Bois de Lihus, Juin 2019.A l’instar des communards de 1871, les Gilets jaunes sont parvenus à mobiliser par-delà les frontières de classes, de secteurs, de métiers, d’orientations politiques, en intégrant notamment une partie des déclassés et des moins intégrés à la société (sans emplois, travailleurs précaires, handicapés, etc.). En parvenant à abolir temporairement les fausses oppositions entre petit indépendant et salariat subalterne, monde du public et monde du privé, travailleurs précaires et bénéficiaires d’allocations de misère, les « Gilets jaunes » ont rappelé que les grandes révoltes dépendent au moins autant de la reconstitution de liens sociaux à l’échelle d’un territoire et de la proximité des « styles de vie », que de la diffusion d’une théorie de la lutte des classes ou du travail de mobilisation des organisations syndicales et politiques.

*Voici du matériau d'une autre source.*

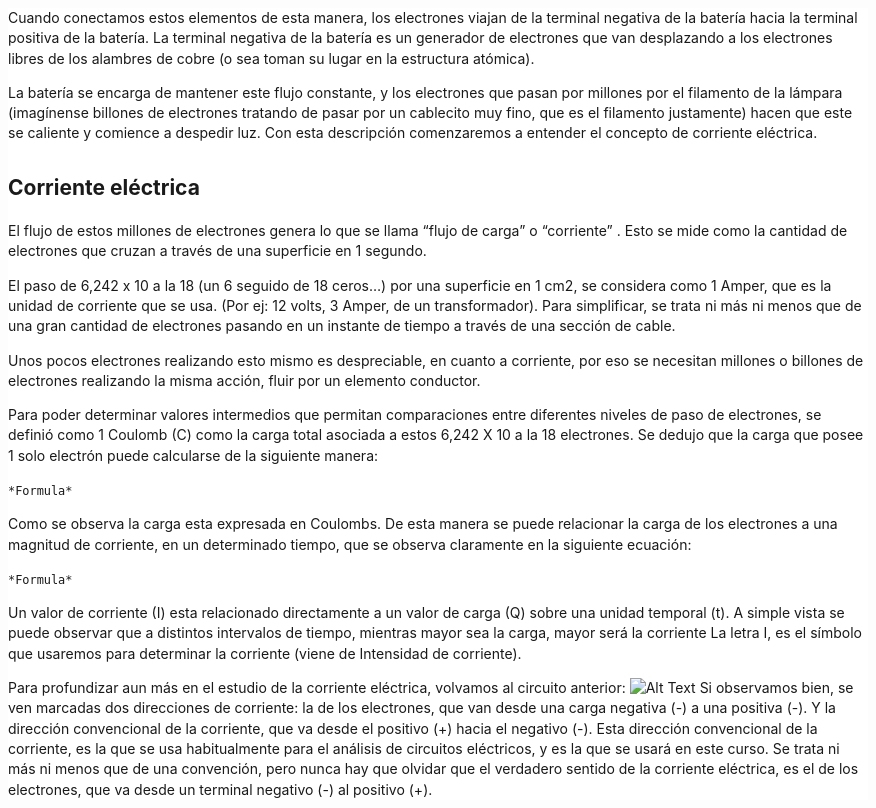 Cuando conectamos estos elementos de esta manera, los electrones viajan de
la terminal negativa de la batería hacia la terminal positiva de la batería. La
terminal negativa de la batería es un generador de electrones que van
desplazando a los electrones libres de los alambres de cobre (o sea toman su
lugar en la estructura atómica).

La batería se encarga de mantener este flujo constante, y los electrones que
pasan por millones por el filamento de la lámpara (imagínense billones de
electrones tratando de pasar por un cablecito muy fino, que es el filamento
justamente) hacen que este se caliente y comience a despedir luz.
Con esta descripción comenzaremos a entender el concepto de corriente
eléctrica.

## Corriente eléctrica

El flujo de estos millones de electrones genera lo que se llama “flujo de
carga” o “corriente” . Esto se mide como la cantidad de electrones que
cruzan a través de una superficie en 1 segundo.

El paso de 6,242 x 10 a la 18 (un 6 seguido de 18 ceros…) por una superficie
en 1 cm2, se considera como 1 Amper, que es la unidad de corriente que se
usa. (Por ej: 12 volts, 3 Amper, de un transformador).
Para simplificar, se trata ni más ni menos que de una gran cantidad de
electrones pasando en un instante de tiempo a través de una sección de
cable.

Unos pocos electrones realizando esto mismo es despreciable, en cuanto a
corriente, por eso se necesitan millones o billones de electrones realizando la
misma acción, fluir por un elemento conductor.

Para poder determinar valores intermedios que permitan comparaciones entre
diferentes niveles de paso de electrones, se definió como 1 Coulomb (C) como
la carga total asociada a estos 6,242 X 10 a la 18 electrones.
Se dedujo que la carga que posee 1 solo electrón puede calcularse de la
siguiente manera:
```
*Formula*
```

Como se observa la carga esta expresada en Coulombs. De esta manera se
puede relacionar la carga de los electrones a una magnitud de corriente, en un
determinado tiempo, que se observa claramente en la siguiente ecuación:
```
*Formula*
```
Un valor de corriente (I) esta relacionado directamente a un valor de carga (Q)
sobre una unidad temporal (t). A simple vista se puede observar que a distintos
intervalos de tiempo, mientras mayor sea la carga, mayor será la corriente
La letra I, es el símbolo que usaremos para determinar la corriente (viene
de Intensidad de corriente).

Para profundizar aun más en el estudio de la corriente eléctrica, volvamos al
circuito anterior:
![Alt Text](URL "Title Text")
Si observamos bien, se ven marcadas dos direcciones de corriente: la de los
electrones, que van desde una carga negativa (-) a una positiva (-). Y la
dirección convencional de la corriente, que va desde el positivo (+) hacia el
negativo (-). Esta dirección convencional de la corriente, es la que se usa
habitualmente para el análisis de circuitos eléctricos, y es la que se usará
en este curso. Se trata ni más ni menos que de una convención, pero
nunca hay que olvidar que el verdadero sentido de la corriente eléctrica,
es el de los electrones, que va desde un terminal negativo (-) al positivo
(+).
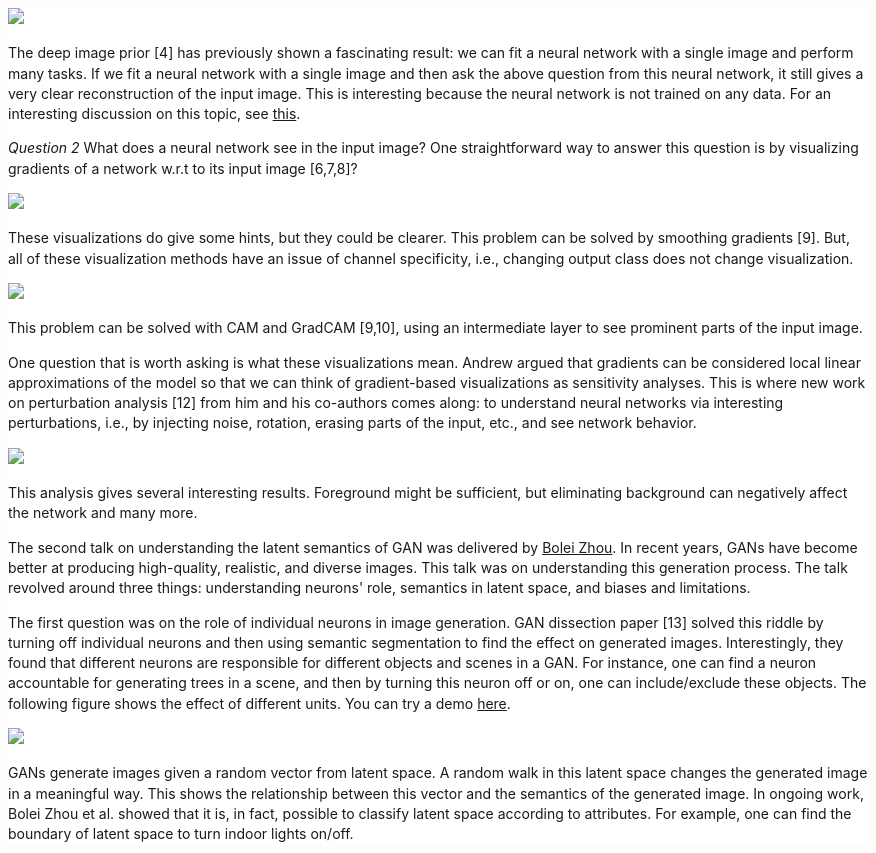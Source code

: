 
![](/deepCuriosity/img/iccv19/4.PNG)

The deep image prior [4] has previously shown a fascinating result: we can fit a neural network with a single image and perform many tasks. If we fit a neural network with a single image and then ask the above question from this neural network, it still gives a very clear reconstruction of the input image. This is interesting because the neural network is not trained on any data. For an interesting discussion on this topic, see [this](https://distill.pub/2018/building-blocks/).

*Question 2* What does a neural network see in the input image? One straightforward way to answer this question is by visualizing gradients of a network w.r.t to its input image [6,7,8]?


![](/deepCuriosity/img/iccv19/5.PNG)

These visualizations do give some hints, but they could be clearer. This problem can be solved by smoothing gradients [9]. But, all of these visualization methods have an issue of channel specificity, i.e., changing output class does not change visualization.


![](/deepCuriosity/img/iccv19/6.png)

This problem can be solved with CAM and GradCAM [9,10], using an intermediate layer to see prominent parts of the input image.

One question that is worth asking is what these visualizations mean. Andrew argued that gradients can be considered local linear approximations of the model so that we can think of gradient-based visualizations as sensitivity analyses. This is where new work on perturbation analysis [12] from him and his co-authors comes along: to understand neural networks via interesting perturbations, i.e., by injecting noise, rotation, erasing parts of the input, etc., and see network behavior.


![](/deepCuriosity/img/iccv19/7.png)

This analysis gives several interesting results. Foreground might be sufficient, but eliminating background can negatively affect the network and many more.

The second talk on understanding the latent semantics of GAN was delivered by [Bolei Zhou](http://bzhou.ie.cuhk.edu.hk/). In recent years, GANs have become better at producing high-quality, realistic, and diverse images. This talk was on understanding this generation process. The talk revolved around three things: understanding neurons' role, semantics in latent space, and biases and limitations.

The first question was on the role of individual neurons in image generation. GAN dissection paper [13] solved this riddle by turning off individual neurons and then using semantic segmentation to find the effect on generated images. Interestingly, they found that different neurons are responsible for different objects and scenes in a GAN. For instance, one can find a neuron accountable for generating trees in a scene, and then by turning this neuron off or on, one can include/exclude these objects. The following figure shows the effect of different units. You can try a demo [here](ganpaint.io).


![](/deepCuriosity/img/iccv19/8.png)

GANs generate images given a random vector from latent space. A random walk in this latent space changes the generated image in a meaningful way. This shows the relationship between this vector and the semantics of the generated image. In ongoing work, Bolei Zhou et al. showed that it is, in fact, possible to classify latent space according to attributes. For example, one can find the boundary of latent space to turn indoor lights on/off.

Compiègne, Février 2019.Outre le gilet fluorescent qui a permis de créer un lien entre automobilistes et avec des pans entiers du monde ouvrier, les Gilets jaunes ont su mobiliser un ensemble de symboles en mesure de fédérer au delà des clivages partisans. La Marseillaise, les bonnets phrygiens, les cahiers de doléances réactivent l’imaginaire de la Révolution française. Les drapeaux tricolores et régionaux qui rappelent au gouvernement que son pouvoir n’est rien sans le consentement du peuple permettent de neutraliser les différences, de symboliser son unité. Ils permettent à tout un chacun de se rattacher à une histoire collective, de s’identifier à un « nous » valorisé et valorisant, en particulier pour celles et ceux qui ne disposent guère d’autre formes d’intégration et de reconnaissance que le sentiment d’appartenance nationale.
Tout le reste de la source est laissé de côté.